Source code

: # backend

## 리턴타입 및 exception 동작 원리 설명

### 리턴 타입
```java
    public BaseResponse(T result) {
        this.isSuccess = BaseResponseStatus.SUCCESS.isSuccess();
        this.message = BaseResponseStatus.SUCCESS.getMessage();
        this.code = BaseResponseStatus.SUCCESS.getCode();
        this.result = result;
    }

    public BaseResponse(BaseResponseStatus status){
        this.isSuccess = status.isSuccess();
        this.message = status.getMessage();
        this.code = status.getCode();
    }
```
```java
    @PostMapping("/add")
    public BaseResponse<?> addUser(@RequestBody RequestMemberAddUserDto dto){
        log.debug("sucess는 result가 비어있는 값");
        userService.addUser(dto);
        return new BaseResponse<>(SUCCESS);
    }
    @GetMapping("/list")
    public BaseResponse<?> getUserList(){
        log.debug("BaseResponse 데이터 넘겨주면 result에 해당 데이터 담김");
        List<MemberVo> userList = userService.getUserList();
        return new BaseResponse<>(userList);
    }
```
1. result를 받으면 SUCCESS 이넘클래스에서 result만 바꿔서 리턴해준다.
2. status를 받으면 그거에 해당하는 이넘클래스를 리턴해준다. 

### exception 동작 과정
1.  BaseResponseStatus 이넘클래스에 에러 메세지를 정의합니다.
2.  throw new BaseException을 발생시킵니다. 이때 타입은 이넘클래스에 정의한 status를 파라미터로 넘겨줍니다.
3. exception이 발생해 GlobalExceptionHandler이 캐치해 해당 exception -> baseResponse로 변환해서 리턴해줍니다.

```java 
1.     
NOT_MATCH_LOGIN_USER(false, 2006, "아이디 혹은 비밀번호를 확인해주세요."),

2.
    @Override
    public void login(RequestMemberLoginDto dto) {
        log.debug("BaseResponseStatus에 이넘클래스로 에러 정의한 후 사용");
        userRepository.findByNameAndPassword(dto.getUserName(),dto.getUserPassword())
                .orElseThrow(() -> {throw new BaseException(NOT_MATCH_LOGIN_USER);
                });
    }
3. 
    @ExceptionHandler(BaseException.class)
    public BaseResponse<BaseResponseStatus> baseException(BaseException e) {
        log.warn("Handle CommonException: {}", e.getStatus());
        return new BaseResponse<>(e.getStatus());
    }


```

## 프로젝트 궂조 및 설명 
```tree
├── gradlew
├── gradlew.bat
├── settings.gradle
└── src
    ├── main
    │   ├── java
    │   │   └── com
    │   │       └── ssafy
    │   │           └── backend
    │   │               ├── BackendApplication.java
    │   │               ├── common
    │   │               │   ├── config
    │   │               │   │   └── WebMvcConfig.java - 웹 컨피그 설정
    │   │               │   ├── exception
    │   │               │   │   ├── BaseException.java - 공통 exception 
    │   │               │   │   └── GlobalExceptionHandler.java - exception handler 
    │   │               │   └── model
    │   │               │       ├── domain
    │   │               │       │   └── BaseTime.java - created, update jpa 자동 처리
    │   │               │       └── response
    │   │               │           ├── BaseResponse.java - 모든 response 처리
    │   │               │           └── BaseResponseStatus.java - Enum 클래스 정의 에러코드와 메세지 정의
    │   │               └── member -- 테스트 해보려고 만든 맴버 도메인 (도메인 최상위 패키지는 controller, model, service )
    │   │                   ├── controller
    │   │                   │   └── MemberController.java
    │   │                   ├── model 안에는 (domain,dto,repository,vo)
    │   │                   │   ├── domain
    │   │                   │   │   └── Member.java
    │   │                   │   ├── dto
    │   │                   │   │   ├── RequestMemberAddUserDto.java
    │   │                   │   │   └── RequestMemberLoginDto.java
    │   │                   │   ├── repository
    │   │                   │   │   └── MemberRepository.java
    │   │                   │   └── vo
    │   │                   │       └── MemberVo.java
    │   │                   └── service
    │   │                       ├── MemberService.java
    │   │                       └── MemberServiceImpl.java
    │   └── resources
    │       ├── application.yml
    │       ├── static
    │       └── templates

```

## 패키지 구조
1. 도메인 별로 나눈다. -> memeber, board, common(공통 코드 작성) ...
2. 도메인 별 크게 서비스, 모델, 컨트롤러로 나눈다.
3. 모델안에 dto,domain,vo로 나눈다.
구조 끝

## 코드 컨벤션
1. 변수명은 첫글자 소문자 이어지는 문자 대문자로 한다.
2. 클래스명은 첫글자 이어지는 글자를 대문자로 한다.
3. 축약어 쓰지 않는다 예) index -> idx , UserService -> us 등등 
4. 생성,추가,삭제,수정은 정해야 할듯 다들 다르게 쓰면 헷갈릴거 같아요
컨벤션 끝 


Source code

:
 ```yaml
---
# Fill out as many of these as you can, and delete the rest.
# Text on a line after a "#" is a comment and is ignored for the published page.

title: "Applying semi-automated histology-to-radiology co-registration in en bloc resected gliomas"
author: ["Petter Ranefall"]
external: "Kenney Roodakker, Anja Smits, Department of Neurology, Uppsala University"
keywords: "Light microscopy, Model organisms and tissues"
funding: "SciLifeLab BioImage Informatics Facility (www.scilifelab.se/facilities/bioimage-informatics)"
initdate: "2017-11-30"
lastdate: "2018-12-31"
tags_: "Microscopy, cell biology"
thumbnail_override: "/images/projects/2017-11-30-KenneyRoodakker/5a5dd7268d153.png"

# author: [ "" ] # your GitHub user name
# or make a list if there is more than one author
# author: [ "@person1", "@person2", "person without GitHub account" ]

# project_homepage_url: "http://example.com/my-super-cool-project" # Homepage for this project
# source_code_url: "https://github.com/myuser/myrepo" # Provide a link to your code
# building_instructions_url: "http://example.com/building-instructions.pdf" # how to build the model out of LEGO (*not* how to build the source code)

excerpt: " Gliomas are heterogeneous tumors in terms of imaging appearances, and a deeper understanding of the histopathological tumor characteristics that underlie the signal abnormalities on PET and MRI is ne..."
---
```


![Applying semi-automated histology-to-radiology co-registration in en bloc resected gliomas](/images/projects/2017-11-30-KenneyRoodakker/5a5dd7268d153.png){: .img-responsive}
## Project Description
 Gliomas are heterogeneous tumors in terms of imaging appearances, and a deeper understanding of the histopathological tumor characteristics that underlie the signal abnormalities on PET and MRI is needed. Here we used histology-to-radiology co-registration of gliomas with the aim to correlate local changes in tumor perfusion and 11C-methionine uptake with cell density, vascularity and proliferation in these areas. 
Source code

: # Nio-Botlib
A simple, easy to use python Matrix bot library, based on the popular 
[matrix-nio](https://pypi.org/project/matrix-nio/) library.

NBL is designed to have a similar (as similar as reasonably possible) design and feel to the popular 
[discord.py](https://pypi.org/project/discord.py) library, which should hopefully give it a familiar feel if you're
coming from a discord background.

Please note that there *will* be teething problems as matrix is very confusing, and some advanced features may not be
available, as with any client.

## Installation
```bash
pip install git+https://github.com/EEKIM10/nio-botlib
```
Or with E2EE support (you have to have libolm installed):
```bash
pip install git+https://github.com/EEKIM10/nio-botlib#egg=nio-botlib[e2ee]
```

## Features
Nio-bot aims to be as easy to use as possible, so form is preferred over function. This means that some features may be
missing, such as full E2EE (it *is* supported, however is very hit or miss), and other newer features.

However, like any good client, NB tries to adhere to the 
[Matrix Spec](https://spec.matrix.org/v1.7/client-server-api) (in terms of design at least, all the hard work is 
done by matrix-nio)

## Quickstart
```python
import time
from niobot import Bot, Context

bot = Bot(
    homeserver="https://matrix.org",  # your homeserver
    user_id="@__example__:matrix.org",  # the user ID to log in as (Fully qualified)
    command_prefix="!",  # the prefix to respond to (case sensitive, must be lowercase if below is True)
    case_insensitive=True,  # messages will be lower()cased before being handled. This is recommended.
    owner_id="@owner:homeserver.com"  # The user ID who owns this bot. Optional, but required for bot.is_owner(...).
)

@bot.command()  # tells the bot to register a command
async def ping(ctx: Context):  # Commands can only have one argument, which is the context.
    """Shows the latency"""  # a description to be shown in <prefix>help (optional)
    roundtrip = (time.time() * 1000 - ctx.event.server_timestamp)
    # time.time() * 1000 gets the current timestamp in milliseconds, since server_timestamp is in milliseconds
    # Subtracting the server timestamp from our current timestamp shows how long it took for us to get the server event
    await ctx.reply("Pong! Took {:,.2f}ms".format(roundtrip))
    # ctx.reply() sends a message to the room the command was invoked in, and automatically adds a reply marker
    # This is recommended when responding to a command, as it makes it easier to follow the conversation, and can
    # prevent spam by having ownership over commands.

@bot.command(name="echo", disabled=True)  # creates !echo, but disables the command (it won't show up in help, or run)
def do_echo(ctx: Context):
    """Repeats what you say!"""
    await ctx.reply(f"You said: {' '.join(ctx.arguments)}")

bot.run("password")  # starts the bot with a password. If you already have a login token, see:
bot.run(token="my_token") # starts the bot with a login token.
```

• **What needs to be done**
Output exactly the span of lines beginning at the first line of the records and ending at the line that holds "에러 메세지를 정의합니다.", inclusive, with no other text.

• **Exercise answer**
Source code

: # backend

## 리턴타입 및 exception 동작 원리 설명

### 리턴 타입
```java
    public BaseResponse(T result) {
        this.isSuccess = BaseResponseStatus.SUCCESS.isSuccess();
        this.message = BaseResponseStatus.SUCCESS.getMessage();
        this.code = BaseResponseStatus.SUCCESS.getCode();
        this.result = result;
    }

    public BaseResponse(BaseResponseStatus status){
        this.isSuccess = status.isSuccess();
        this.message = status.getMessage();
        this.code = status.getCode();
    }
```
```java
    @PostMapping("/add")
    public BaseResponse<?> addUser(@RequestBody RequestMemberAddUserDto dto){
        log.debug("sucess는 result가 비어있는 값");
        userService.addUser(dto);
        return new BaseResponse<>(SUCCESS);
    }
    @GetMapping("/list")
    public BaseResponse<?> getUserList(){
        log.debug("BaseResponse 데이터 넘겨주면 result에 해당 데이터 담김");
        List<MemberVo> userList = userService.getUserList();
        return new BaseResponse<>(userList);
    }
```
1. result를 받으면 SUCCESS 이넘클래스에서 result만 바꿔서 리턴해준다.
2. status를 받으면 그거에 해당하는 이넘클래스를 리턴해준다. 

### exception 동작 과정
1.  BaseResponseStatus 이넘클래스에 에러 메세지를 정의합니다.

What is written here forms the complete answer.